Metadata-Version: 2.1
Name: kappadata
Version: 1.0.4
Summary: pytorch dataset wrappers for in-memory caching
Home-page: https://github.com/BenediktAlkin/KappaData
Project-URL: Source Code, https://github.com/BenediktAlkin/KappaData
Project-URL: Bug Tracker, https://github.com/BenediktAlkin/KappaData/issues
Classifier: Programming Language :: Python :: 3
Classifier: License :: OSI Approved :: MIT License
Classifier: Operating System :: OS Independent
Requires-Python: >=3.6
Description-Content-Type: text/markdown
License-File: LICENSE

# KappaData

[![publish](https://github.com/BenediktAlkin/KappaData/actions/workflows/publish.yaml/badge.svg)](https://github.com/BenediktAlkin/KappaData/actions/workflows/publish.yaml)
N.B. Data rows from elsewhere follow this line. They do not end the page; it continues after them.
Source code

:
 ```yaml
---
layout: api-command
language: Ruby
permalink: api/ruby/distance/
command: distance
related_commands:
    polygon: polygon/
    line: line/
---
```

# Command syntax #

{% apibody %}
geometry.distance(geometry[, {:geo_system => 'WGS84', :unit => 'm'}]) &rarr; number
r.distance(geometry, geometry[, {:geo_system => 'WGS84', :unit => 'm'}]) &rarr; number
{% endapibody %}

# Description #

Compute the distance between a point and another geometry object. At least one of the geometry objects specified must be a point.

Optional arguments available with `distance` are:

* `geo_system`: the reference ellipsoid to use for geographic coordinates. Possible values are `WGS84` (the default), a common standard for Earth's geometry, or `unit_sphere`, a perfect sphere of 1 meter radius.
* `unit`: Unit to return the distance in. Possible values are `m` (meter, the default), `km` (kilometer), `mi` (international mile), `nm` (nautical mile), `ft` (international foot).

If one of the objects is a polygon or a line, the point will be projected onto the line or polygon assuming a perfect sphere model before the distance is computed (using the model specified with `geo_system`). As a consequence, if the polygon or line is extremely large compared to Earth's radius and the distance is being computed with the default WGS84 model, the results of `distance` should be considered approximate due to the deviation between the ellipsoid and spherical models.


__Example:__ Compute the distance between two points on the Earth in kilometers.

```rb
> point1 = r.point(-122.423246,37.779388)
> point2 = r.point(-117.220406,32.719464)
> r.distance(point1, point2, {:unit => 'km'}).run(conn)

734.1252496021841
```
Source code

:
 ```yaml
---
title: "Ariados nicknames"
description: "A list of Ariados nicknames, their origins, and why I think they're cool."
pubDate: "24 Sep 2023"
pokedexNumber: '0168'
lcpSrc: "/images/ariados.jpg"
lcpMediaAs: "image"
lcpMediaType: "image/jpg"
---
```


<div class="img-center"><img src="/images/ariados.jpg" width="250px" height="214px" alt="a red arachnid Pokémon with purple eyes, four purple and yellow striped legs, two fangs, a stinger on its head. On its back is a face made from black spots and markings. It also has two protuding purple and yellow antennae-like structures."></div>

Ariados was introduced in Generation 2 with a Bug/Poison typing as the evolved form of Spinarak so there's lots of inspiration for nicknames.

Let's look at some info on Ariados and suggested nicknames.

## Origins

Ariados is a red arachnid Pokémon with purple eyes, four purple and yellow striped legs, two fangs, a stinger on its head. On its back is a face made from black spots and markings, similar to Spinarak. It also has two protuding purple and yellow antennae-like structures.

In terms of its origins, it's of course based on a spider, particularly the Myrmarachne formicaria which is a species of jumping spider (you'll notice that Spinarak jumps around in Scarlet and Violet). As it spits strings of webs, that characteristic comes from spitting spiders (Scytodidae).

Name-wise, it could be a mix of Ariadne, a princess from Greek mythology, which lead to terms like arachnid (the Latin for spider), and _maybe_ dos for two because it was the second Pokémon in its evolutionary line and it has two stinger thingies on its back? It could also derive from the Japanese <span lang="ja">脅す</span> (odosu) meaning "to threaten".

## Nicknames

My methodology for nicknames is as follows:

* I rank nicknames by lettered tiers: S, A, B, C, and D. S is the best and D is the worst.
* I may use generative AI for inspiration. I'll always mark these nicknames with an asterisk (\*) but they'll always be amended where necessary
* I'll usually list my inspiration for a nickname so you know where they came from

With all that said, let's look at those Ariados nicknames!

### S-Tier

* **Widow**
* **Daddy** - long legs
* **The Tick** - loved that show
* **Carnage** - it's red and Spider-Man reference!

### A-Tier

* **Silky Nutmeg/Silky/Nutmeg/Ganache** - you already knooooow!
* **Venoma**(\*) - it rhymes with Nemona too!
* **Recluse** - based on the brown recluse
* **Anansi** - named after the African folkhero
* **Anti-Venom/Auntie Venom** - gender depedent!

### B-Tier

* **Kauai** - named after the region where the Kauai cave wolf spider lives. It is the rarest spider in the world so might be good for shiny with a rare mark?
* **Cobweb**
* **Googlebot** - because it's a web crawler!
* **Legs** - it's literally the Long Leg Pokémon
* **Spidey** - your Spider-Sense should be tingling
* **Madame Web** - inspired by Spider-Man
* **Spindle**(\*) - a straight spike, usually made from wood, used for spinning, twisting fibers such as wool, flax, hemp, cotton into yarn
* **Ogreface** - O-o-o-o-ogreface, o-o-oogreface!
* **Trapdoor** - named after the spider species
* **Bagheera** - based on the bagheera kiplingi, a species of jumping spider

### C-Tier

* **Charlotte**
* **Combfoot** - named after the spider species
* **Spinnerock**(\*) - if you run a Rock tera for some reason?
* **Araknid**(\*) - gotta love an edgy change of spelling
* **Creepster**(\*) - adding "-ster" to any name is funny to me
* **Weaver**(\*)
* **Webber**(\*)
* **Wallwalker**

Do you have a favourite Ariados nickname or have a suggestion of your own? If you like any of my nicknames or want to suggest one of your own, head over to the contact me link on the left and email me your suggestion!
Utilities for [datasets and dataloading](https://pytorch.org/tutorials/beginner/basics/data_tutorial.html)
with [pytorch](https://pytorch.org/)

- modular datasets
- caching datasets in-memory
- various dataset filters and other manipulation (filter by class, limit size to a %, ...)

# Modular datasets

[pytorch datasets](https://pytorch.org/tutorials/beginner/basics/data_tutorial.html) load all data in the `__getitem__`.
KappaData decouples the `__getitem__` such that single properties of the dataset can be loaded independently.

## Image classification dataset example

Let's take an image classification dataset as an example. A sample consists of an image with an associated class label.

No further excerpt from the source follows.